De repente se detuvo y se preguntó si habría enloquecido. Entonces la respuesta
apareció ante sus ojos. La misteriosa mujer caminaba lentamente hacia él. Esta
vez no había sonrisa en su rostro, sino una parca seriedad. Ya delante de él la
mujer lo tomó de los hombros y lo abrazó con fuerza.
—Bienvenido
–dijo ella.
Joaquín
cerró los ojos tras escuchar aquella frase y al volver a abrirlos observó un
cielo majestuoso, de un celeste puro, con nubes gigantescas que se elevaban
como enormes murallones de un color blanco inmaculado. Rayos de sol las
atravesaban y brillaban con una claridad inaudita. La imagen era de una belleza
descomunal.
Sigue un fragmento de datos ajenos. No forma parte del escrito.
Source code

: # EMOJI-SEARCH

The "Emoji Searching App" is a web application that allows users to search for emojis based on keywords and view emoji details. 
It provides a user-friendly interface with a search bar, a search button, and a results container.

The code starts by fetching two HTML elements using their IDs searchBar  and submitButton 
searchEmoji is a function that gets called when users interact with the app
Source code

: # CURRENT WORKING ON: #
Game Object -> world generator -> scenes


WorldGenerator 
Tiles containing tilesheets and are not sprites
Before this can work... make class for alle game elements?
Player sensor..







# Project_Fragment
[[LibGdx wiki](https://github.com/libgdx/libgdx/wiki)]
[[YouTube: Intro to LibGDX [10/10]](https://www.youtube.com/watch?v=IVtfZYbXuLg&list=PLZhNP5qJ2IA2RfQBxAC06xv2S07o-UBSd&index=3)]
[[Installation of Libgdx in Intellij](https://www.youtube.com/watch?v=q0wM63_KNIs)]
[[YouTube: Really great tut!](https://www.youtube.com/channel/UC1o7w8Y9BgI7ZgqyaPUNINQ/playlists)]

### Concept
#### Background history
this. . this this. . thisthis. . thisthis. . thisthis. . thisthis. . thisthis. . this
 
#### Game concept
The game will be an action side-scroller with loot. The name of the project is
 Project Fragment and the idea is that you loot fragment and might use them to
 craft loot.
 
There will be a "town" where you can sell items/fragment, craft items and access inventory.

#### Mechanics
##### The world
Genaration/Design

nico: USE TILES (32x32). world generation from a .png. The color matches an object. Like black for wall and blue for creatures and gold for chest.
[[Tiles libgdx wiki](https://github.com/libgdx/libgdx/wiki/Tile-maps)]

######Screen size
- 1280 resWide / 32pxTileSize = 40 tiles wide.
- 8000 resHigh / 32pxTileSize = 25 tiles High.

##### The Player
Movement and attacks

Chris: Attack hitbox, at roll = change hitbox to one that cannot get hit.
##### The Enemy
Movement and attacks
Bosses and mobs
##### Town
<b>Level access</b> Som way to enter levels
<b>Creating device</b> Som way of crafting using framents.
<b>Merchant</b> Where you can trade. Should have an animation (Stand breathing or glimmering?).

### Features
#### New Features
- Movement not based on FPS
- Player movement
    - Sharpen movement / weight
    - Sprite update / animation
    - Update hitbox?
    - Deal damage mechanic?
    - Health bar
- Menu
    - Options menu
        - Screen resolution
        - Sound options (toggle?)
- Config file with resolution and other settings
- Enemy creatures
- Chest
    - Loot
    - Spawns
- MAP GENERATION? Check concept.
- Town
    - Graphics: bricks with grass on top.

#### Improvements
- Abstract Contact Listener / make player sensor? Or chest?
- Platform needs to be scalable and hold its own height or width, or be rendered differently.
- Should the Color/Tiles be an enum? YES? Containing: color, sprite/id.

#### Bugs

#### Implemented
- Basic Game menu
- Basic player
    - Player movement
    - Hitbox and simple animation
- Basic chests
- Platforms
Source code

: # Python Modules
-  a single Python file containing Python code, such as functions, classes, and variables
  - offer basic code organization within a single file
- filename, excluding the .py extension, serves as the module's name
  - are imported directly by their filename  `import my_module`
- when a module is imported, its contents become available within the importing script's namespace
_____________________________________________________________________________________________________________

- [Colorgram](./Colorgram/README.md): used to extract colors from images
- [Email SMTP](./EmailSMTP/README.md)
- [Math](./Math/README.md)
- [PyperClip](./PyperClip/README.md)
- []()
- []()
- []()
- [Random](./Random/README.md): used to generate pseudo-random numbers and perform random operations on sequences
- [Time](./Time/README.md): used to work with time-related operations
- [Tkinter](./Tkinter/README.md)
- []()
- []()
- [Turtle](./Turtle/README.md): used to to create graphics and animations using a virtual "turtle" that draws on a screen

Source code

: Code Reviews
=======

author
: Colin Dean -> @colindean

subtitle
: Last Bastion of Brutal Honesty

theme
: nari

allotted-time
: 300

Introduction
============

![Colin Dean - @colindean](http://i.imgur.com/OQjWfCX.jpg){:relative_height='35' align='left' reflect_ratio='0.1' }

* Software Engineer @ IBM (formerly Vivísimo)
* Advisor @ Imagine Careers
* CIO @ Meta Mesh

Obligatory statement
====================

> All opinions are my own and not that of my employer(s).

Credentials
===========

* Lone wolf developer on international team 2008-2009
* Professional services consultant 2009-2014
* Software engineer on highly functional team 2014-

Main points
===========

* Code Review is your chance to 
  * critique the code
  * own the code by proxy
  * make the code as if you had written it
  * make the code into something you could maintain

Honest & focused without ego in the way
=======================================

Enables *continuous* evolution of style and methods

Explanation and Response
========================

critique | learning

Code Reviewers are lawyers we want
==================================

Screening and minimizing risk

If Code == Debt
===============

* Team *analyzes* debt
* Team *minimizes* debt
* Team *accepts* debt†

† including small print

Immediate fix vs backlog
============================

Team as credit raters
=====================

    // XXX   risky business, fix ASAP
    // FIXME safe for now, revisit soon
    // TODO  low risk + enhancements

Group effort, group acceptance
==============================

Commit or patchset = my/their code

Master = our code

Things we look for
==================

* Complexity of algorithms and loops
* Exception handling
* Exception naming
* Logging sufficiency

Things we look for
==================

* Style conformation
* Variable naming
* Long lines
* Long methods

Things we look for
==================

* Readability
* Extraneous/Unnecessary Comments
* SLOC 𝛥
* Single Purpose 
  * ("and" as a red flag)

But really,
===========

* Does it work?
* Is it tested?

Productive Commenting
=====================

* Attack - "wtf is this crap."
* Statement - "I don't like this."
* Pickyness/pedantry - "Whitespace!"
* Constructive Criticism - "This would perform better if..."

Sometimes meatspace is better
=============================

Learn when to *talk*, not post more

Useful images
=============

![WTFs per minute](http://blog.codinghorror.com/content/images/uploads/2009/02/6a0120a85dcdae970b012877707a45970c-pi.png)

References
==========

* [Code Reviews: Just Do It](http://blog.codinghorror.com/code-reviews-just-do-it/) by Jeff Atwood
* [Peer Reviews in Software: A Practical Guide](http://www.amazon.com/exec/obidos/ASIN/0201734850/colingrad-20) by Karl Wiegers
Se sintió solo, con tristeza, atrapado en los brazos fríos de una
mujer desconocida. Sintió la ausencia de los seres amados y quiso estar muerto.
En
la mañana de 12 de julio de 2014 los diarios locales hablaban de una horrible
muerte. Un hombre de unos cuarenta años se había suicidado arrojándose desde el
balcón de su departamento. Su esposa –decían las noticias— había intentado
detenerlo, pero él tras levantarse de la cama caminó sin detenerse hacia el
balcón, como si una fuerza extraordinaria lo atrajera y lo condujera
involuntariamente. Al llegar al balcón se paró sobre la barandilla y
simplemente se dejó caer. Esa noche el cielo se vestía de un modo especial,
pues era noche de luna llena, una luna enorme, anaranjada, que lo iluminaba
todo, inclusive hasta la propia muerte.